Jimmy salió, aún indignado, y McCutcheon se puso en comunicación con la secretaria.
-Ah, señorita Wilson, póngame con Roy Snead en el visor.
Al cabo de unos minutos de espera, se encendió una luz de señales roja. Se conectó el visor y el moreno y apuesto Snead apareció en la visiplaca.
-Hola, Snead -gruñó McCutcheon-. Ha perdido la apuesta, Turner ha aceptado el trabajo. Por poco se muere de risa cuando le he dicho que usted no creía que fuese. Envíeme los veinte dólares, por favor.
-Espere un poco, señor McCutcheon -el rostro de Snead se congestionó de furia-. ¿Para qué decir a ese imbécil de remate que no iré? Seguro que lo ha hecho usted, traidor.

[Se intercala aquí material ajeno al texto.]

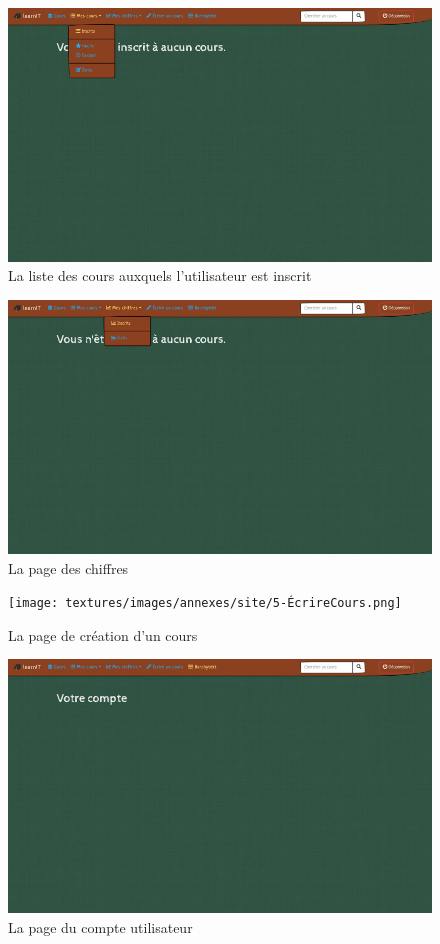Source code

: \begin{figure}[!h]
    \centering
    \includegraphics[scale=1]{textures/images/annexes/site/3-MesCours.png}
    \caption{La liste des cours auxquels l'utilisateur est inscrit}
\end{figure}
\begin{figure}[!h]
    \centering
    \includegraphics[scale=1]{textures/images/annexes/site/4-MesChiffres(Cours).png}
    \caption{La page des chiffres}
\end{figure}

\newpage

\begin{figure}[!h]
    \centering
    \texttt{[image: textures/images/annexes/site/5-ÉcrireCours.png]}
    \caption{La page de création d'un cours}
\end{figure}
\begin{figure}[!h]
    \centering
    \includegraphics[scale=1]{textures/images/annexes/site/6-Compte(utilisateur).png}
    \caption{La page du compte utilisateur}
\end{figure}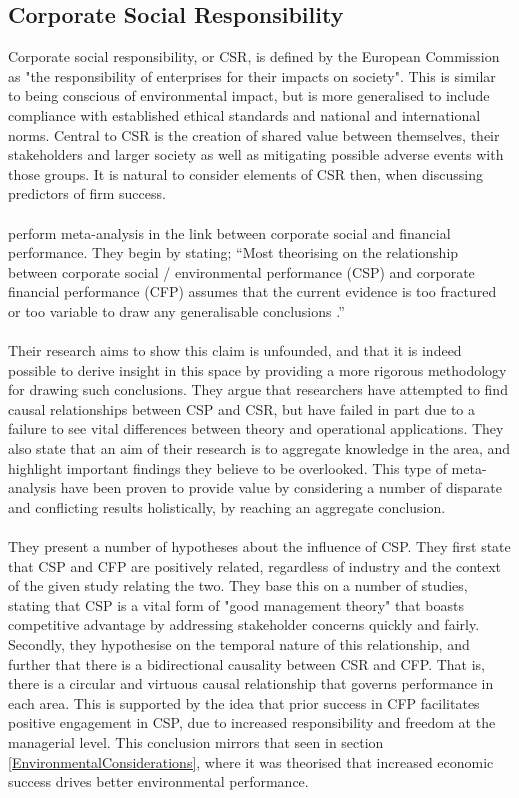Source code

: \subsection{Corporate Social Responsibility}
{Corporate social responsibility, or CSR, is defined by the European Commission as "the responsibility of enterprises for their impacts on society". This is similar to being conscious of environmental impact, but is more generalised to include compliance with established ethical standards and national and international norms. Central to CSR is the creation of shared value between themselves, their stakeholders and larger society as well as mitigating possible adverse events with those groups. It is natural to consider elements of CSR then, when discussing predictors of firm success. \\\\
\cite{orlitzky2003corporate} perform meta-analysis in the link between corporate social and financial performance. They begin by stating;
``Most theorising on the relationship between corporate social / environmental performance (CSP) and corporate financial performance (CFP) assumes that the current evidence is too fractured or too variable to draw any generalisable conclusions \cite{orlitzky2003corporate}.''\\\\
Their research aims to show this claim is unfounded, and that it is indeed possible to derive insight in this space by providing a more rigorous methodology for drawing such conclusions. They argue that researchers have attempted to find causal relationships between CSP and CSR, but have failed in part due to a failure to see vital differences between theory and operational applications. They also state that an aim of their research is to aggregate knowledge in the area, and highlight important findings they believe to be overlooked. This type of meta-analysis have been proven to provide value by considering a number of disparate and conflicting results holistically, by reaching an aggregate conclusion.\\\\
They present a number of hypotheses about the influence of CSP. They first state that CSP and CFP are positively related, regardless of industry and the context of the given study relating the two. They base this on a number of studies, stating that CSP is a vital form of "good management theory" that boasts competitive advantage by addressing stakeholder concerns quickly and fairly.  Secondly, they hypothesise on the temporal nature of this relationship, and further that there is a bidirectional causality between CSR and CFP. That is, there is a circular and virtuous causal relationship that governs performance in each area. This is supported by the idea that prior success in CFP facilitates positive engagement in CSP, due to increased responsibility and freedom at the managerial level. This conclusion mirrors that seen in section \ref{EnvironmentalConsiderations}, where it was theorised that increased economic success drives better environmental performance.\\\\
}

Pues iré, pero vaya preparando otros veinte y le apuesto a que todavía cambiará de parecer. Pero yo sí que iré -Roy Snead seguía gesticulando cuando McCutcheon desconectó.
El director general se retrepó en el sillón, tiró el despedazado cigarro, y encendió uno nuevo. Su rostro conservaba su expresión agria, pero hubo una nota de gran satisfacción en su tono cuando dijo:
-¡Ah! Ya sabía que eso los convencería.


Fue una pareja cansada y sudorosa la que dirigió la gran nave Helios a través de la órbita de Mercurio. A pesar de la amistad superficial impuesta por las semanas que llevaban solos en el espacio, Jimmy Turner y Roy Snead apenas se dirigían la palabra. Añadamos a esta hostilidad oculta el calor del hinchado Sol y la torturante incertidumbre del resultado del viaje y tendremos a una pareja verdaderamente desdichada.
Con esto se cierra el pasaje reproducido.